In a proof of the Riesz representation theorem, I saw the following argument concerning the isometry ($H$ is a Hilbert space and $H^{*}$ its topological dual) :
Take $\varphi\in H^{*}$. There exists $y\in H$ such that $\varphi(x) = \langle x,y\rangle$ $\forall x\in H$. Then by Cauchy-Schwartz we have $\lvert \varphi(x)\rvert = \lvert\langle x,y\rangle\rvert\leq\lVert x\rVert_{H}\lVert y\rVert_{H}$ which implies $\lVert \varphi\rVert\leq\lVert y\rVert_{H} $
Is this follows by the fact that $\lVert \varphi\rVert = sup_{x\neq 0_{H}}\frac{\lvert\varphi(x)\rvert}{\lVert x\rVert_{H}}$ ? Which is the norm I have naturally considered when trying to prove this inequality.
If yes, is the result only true for this specific norm on $H^{*}$ ? Thank you
Yes, the inequality $\lVert \varphi \rVert_{H^*} \leq \lVert y \rVert_H$ follows from the definition of the (canonical) dual norm: $$ \lVert \varphi \rVert_{H^*} = \sup \left\{ \frac{|\varphi(x)|}{\lVert x \rVert } \; : \; x \in X, x \neq 0 \right\}$$ and from the Cauchy-Schwartz inequality, as you have noticed.
This holds for this specific norm: the dual norm on $H^*$ (which can also be shown to be induced by an inner product, thus turning $H^*$ into an Hilbert space).

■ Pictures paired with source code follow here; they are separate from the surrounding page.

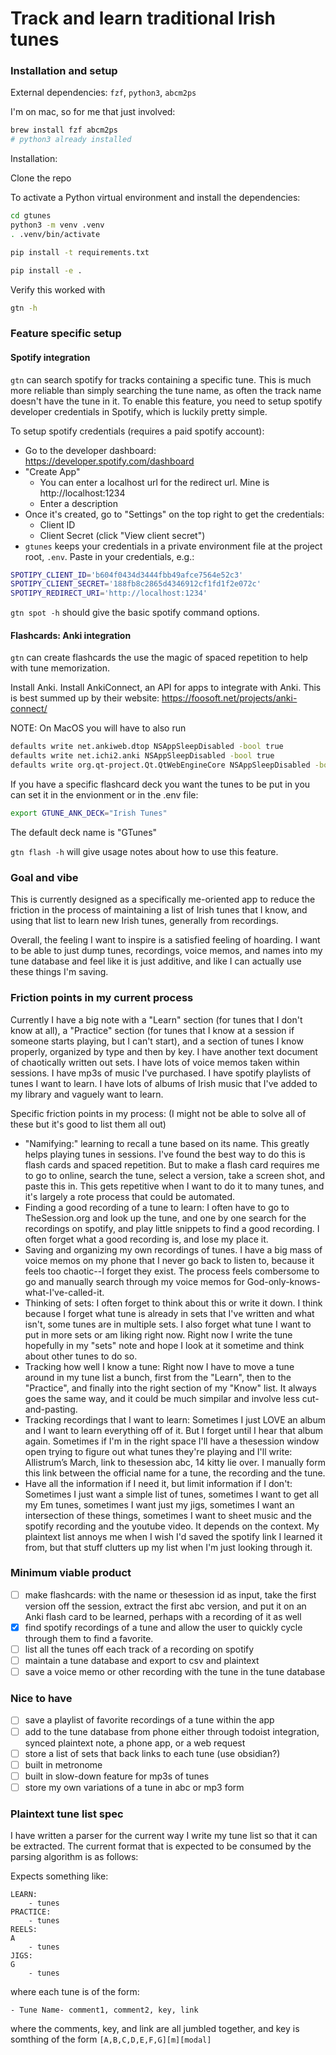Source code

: # Track and learn traditional Irish tunes

### Installation and setup
External dependencies: `fzf`, `python3`, `abcm2ps`

I'm on mac, so for me that just involved:

```sh
brew install fzf abcm2ps
# python3 already installed
```

Installation:

Clone the repo

To activate a Python virtual environment and install the dependencies:
```sh
cd gtunes
python3 -m venv .venv
. .venv/bin/activate

pip install -t requirements.txt

pip install -e .
```

Verify this worked with
```sh
gtn -h
```

### Feature specific setup

#### Spotify integration
`gtn` can search spotify for tracks containing a specific tune. This is much more reliable than simply searching the tune name, as often the track name doesn't have the tune in it. To enable this feature, you need to setup spotify developer credentials in Spotify, which is luckily pretty simple.

To setup spotify credentials (requires a paid spotify account):
- Go to the developer dashboard: https://developer.spotify.com/dashboard
- "Create App"
    - You can enter a localhost url for the redirect url. Mine is http://localhost:1234
    - Enter a description
- Once it's created, go to "Settings" on the top right to get the credentials:
    - Client ID
    - Client Secret (click "View client secret")
- `gtunes` keeps your credentials in a private environment file at the project root, `.env`. Paste in your credentials, e.g.:

```sh
SPOTIPY_CLIENT_ID='b604f0434d3444fbb49afce7564e52c3'
SPOTIPY_CLIENT_SECRET='188fb8c2865d4346912cf1fd1f2e072c'
SPOTIPY_REDIRECT_URI='http://localhost:1234'
```

`gtn spot -h` should give the basic spotify command options.

#### Flashcards: Anki integration
`gtn` can create flashcards the use the magic of spaced repetition to help with tune memorization.

Install Anki. Install AnkiConnect, an API for apps to integrate with Anki. This is best summed up by their website: https://foosoft.net/projects/anki-connect/

NOTE: On MacOS you will have to also run

```sh
defaults write net.ankiweb.dtop NSAppSleepDisabled -bool true
defaults write net.ichi2.anki NSAppSleepDisabled -bool true
defaults write org.qt-project.Qt.QtWebEngineCore NSAppSleepDisabled -bool true
```

If you have a specific flashcard deck you want the tunes to be put in you can set it in the envionment or in the .env file:

```sh
export GTUNE_ANK_DECK="Irish Tunes"
```

The default deck name is "GTunes"

`gtn flash -h` will give usage notes about how to use this feature.

### Goal and vibe
This is currently designed as a specifically me-oriented app to reduce the friction in the process of maintaining a list of Irish tunes that I know, and using that list to learn new Irish tunes, generally from recordings.

Overall, the feeling I want to inspire is a satisfied feeling of hoarding. I want to be able to just dump tunes, recordings, voice memos, and names into my tune database and feel like it is just additive, and like I can actually use these things I'm saving.

### Friction points in my current process
Currently I have a big note with a "Learn" section (for tunes that I don't know at all), a "Practice" section (for tunes that I know at a session if someone starts playing, but I can't start), and a section of tunes I know properly, organized by type and then by key. I have another text document of chaotically written out sets. I have lots of voice memos taken within sessions. I have mp3s of music I've purchased. I have spotify playlists of tunes I want to learn. I have lots of albums of Irish music that I've added to my library and vaguely want to learn.

Specific friction points in my process: (I might not be able to solve all of these but it's good to list them all out)
- "Namifying:" learning to recall a tune based on its name. This greatly helps playing tunes in sessions. I've found the best way to do this is flash cards and spaced repetition. But to make a flash card requires me to go to online, search the tune, select a version, take a screen shot, and paste this in. This gets repetitive when I want to do it to many tunes, and it's largely a rote process that could be automated.
- Finding a good recording of a tune to learn: I often have to go to TheSession.org and look up the tune, and one by one search for the recordings on spotify, and play little snippets to find a good recording. I often forget what a good recording is, and lose my place it.
- Saving and organizing my own recordings of tunes. I have a big mass of voice memos on my phone that I never go back to listen to, because it feels too chaotic--I forget they exist. The process feels combersome to go and manually search through my voice memos for God-only-knows-what-I've-called-it.
- Thinking of sets: I often forget to think about this or write it down. I think because I forget what tune is already in sets that I've written and what isn't, some tunes are in multiple sets. I also forget what tune I want to put in more sets or am liking right now. Right now I write the tune hopefully in my "sets" note and hope I look at it sometime and think about other tunes to do so.
- Tracking how well I know a tune: Right now I have to move a tune around in my tune list a bunch, first from the "Learn", then to the "Practice", and finally into the right section of my "Know" list. It always goes the same way, and it could be much simpilar and involve less cut-and-pasting.
- Tracking recordings that I want to learn: Sometimes I just LOVE an album and I want to learn everything off of it. But I forget until I hear that album again. Sometimes if I'm in the right space I'll have a thesession window open trying to figure out what tunes they're playing and I'll write: Allistrum’s March, link to thesession abc, 14 kitty lie over. I manually form this link between the official name for a tune, the recording and the tune.
- Have all the information if I need it, but limit information if I don't: Sometimes I just want a simple list of tunes, sometimes I want to get all my Em tunes, sometimes I want just my jigs, sometimes I want an intersection of these things, sometimes I want to sheet music and the spotify recording and the youtube video. It depends on the context. My plaintext list annoys me when I wish I'd saved the spotify link I learned it from, but that stuff clutters up my list when I'm just looking through it.

### Minimum viable product
- [ ] make flashcards: with the name or thesession id as input, take the first version off the session, extract the first abc version, and put it on an Anki flash card to be learned, perhaps with a recording of it as well
- [x] find spotify recordings of a tune and allow the user to quickly cycle through them to find a favorite.
- [ ] list all the tunes off each track of a recording on spotify
- [ ] maintain a tune database and export to csv and plaintext
- [ ] save a voice memo or other recording with the tune in the tune database

### Nice to have
- [ ] save a playlist of favorite recordings of a tune within the app
- [ ] add to the tune database from phone either through todoist integration, synced plaintext note, a phone app, or a web request
- [ ] store a list of sets that back links to each tune (use obsidian?)
- [ ] built in metronome
- [ ] built in slow-down feature for mp3s of tunes
- [ ] store my own variations of a tune in abc or mp3 form

### Plaintext tune list spec

I have written a parser for the current way I write my tune list so that it can be extracted. The current format that is expected to be consumed by the parsing algorithm is as follows:

Expects something like:

```
LEARN:
    - tunes
PRACTICE:
    - tunes
REELS:
A
    - tunes
JIGS:
G
    - tunes
```

where each tune is of the form:

```
- Tune Name- comment1, comment2, key, link
```
where the comments, key, and link are all jumbled together, and key is somthing of the form `[A,B,C,D,E,F,G][m][modal]`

Actually, under these same hypotheses, you have the equality $\lVert \varphi \rVert_{H^*} = \lVert y \rVert_H$, implying that the map $H \to H^*$ implicitely given by the theorem is an isometry (this is usually the second part of the statement of the Riesz representation Theorem).